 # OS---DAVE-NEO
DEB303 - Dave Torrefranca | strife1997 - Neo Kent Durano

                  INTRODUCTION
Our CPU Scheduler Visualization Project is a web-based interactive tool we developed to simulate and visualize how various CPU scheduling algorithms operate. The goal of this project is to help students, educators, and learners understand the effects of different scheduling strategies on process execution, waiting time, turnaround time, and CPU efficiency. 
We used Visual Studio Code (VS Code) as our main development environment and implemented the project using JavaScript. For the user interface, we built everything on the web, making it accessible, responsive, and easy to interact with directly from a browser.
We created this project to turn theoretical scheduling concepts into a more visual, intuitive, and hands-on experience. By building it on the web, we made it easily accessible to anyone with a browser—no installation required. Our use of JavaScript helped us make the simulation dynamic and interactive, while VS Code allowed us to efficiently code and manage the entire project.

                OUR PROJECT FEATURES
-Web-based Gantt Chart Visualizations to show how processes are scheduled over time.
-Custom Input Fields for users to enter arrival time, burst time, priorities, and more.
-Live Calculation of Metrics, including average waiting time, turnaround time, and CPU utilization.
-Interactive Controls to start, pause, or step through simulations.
----------------------------------------
Count, in the listing above, every line that includes "this". The number is the whole answer.

Final answer.
2